С. Бунтман — Вы знаете, я знаю это.

О. Будницкий — Так, поделитесь.

С. Бунтман — Нет, я не знаю, чье, но я это слышал многократно.

О. Будницкий — Я тоже это слышал. Но поразительно, что это ходило среди школьников в 30-е годы.

С. Бунтман — Именно, да. Да, именно. Я тоже слышал от бывших школьников 30-х.

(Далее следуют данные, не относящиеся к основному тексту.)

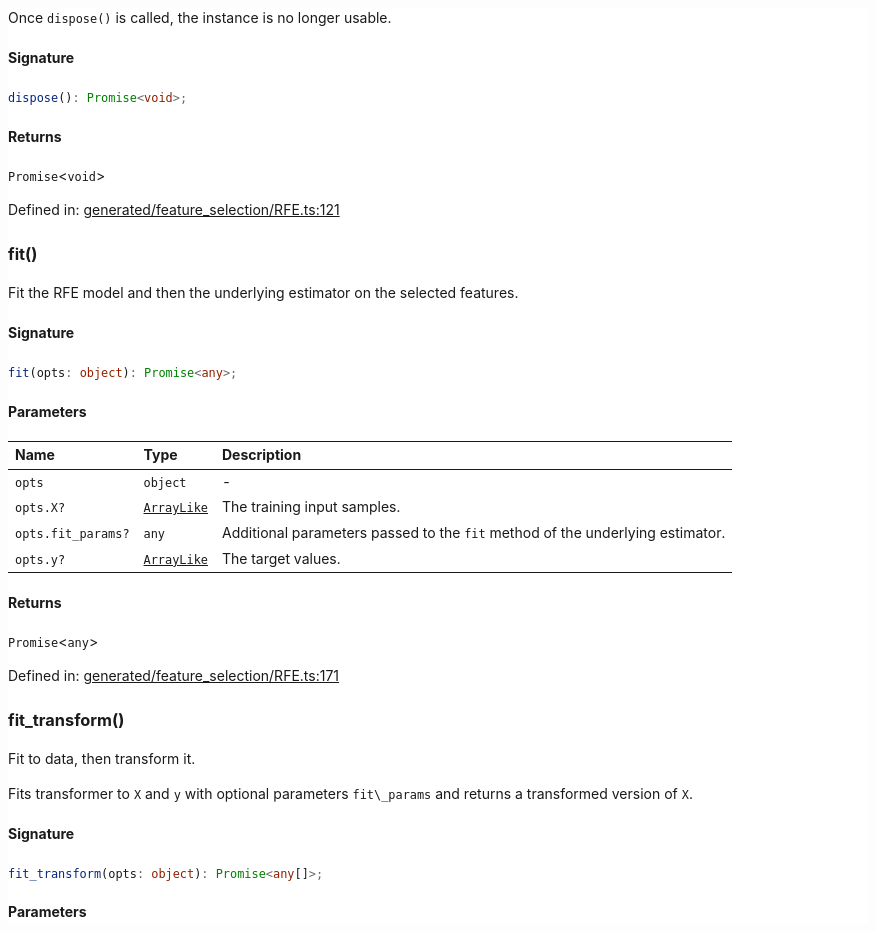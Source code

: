 Once `dispose()` is called, the instance is no longer usable.

#### Signature

```ts
dispose(): Promise<void>;
```

#### Returns

`Promise`\<`void`\>

Defined in:  [generated/feature\_selection/RFE.ts:121](https://github.com/transitive-bullshit/scikit-learn-ts/blob/f6c1fce/packages/sklearn/src/generated/feature_selection/RFE.ts#L121)

### fit()

Fit the RFE model and then the underlying estimator on the selected features.

#### Signature

```ts
fit(opts: object): Promise<any>;
```

#### Parameters

| Name | Type | Description |
| :------ | :------ | :------ |
| `opts` | `object` | - |
| `opts.X?` | [`ArrayLike`](../types/ArrayLike.md) | The training input samples. |
| `opts.fit_params?` | `any` | Additional parameters passed to the `fit` method of the underlying estimator. |
| `opts.y?` | [`ArrayLike`](../types/ArrayLike.md) | The target values. |

#### Returns

`Promise`\<`any`\>

Defined in:  [generated/feature\_selection/RFE.ts:171](https://github.com/transitive-bullshit/scikit-learn-ts/blob/f6c1fce/packages/sklearn/src/generated/feature_selection/RFE.ts#L171)

### fit\_transform()

Fit to data, then transform it.

Fits transformer to `X` and `y` with optional parameters `fit\_params` and returns a transformed version of `X`.

#### Signature

```ts
fit_transform(opts: object): Promise<any[]>;
```

#### Parameters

О. Будницкий — Вот, любопытные такие вот вещи. Таким образом, вот, был такой слой людей. И, конечно, еще одна категория среди тех, кто оказался среди коллаборационистов, конечно, люди репрессированные. Репрессированные в 20-е и 30-е годы. Любить им советскую власть было не за что. У нас очень часто показывают фильмы, да, что вот началась война, и все забыли эти, так сказать, обиды, сплотились, и какие-то, значит, выжившие командармы или комбриги, они, там... и так далее.

С. Бунтман — Это было.

О. Будницкий — Было, конечно. Но совершенная тишина по поводу того, что значительное число людей, я думаю, что больше тех, которые как-то пережили репрессии, были освобождены или тем или иным образом убежали, я не знаю, из ссылки и так далее, они были склонны сотрудничать с оккупантами. И это просто статистика. Тем паче, что оккупанты сами искали таких людей, и прежде всего, им доверяли. Вот среди таких арестованных, а потом освобожденных, был еще один известный коллаборационист, тоже из Киева, Константин Штеппа, историк. Причем эта биография очень интересна, на самом деле. Он тоже родился еще до революции и учился в Петроградском университете, причем учился у Ростовцева Михаила Ивановича, у академика, у знаменитого античника. Потом воевал, воевал в Белой армии, в армии Врангеля. Был ранен. Каким-то образом, — попал в плен, — каким-то образом его вылечили, и потом он сумел как-то обрубить концы, никто не знал, что он был у белых. По его собственным воспоминаниям, он был ранен, и какой-то мироновец, который, как он думал, сейчас его добьет шашкой, то есть конник из Второй конной армии.

С. Бунтман — Да.

О. Будницкий — Он сказал: да, не бойся, у меня такой же, как ты, есть. То есть, тот был, видимо старше, а этот был совсем молодой. И, значит, он отправил его лечиться. И он закончил образование, но уже не в Петрограде, а в Нежине и стал преподавать, уже в 27-м году защитил докторскую диссертацию по демонологии средневековой в Одессе. И потом в Киеве получил кафедру, заведовал кафедрой в Киевском университете. Да, потрясающая карьера. Значит, и в 38-м году был арестован. Был арестован, он просидел, в общей сложности, 18 месяцев. Все подписал, все признал, и, тем не менее, его выпустили, когда убрали Ежова.

С. Бунтман — Мы продолжим наш разговор через неделю в субботу в программе «Не так», совместной с журналом «Знание — сила». Олег Будницкий о коллаборационизме идейном.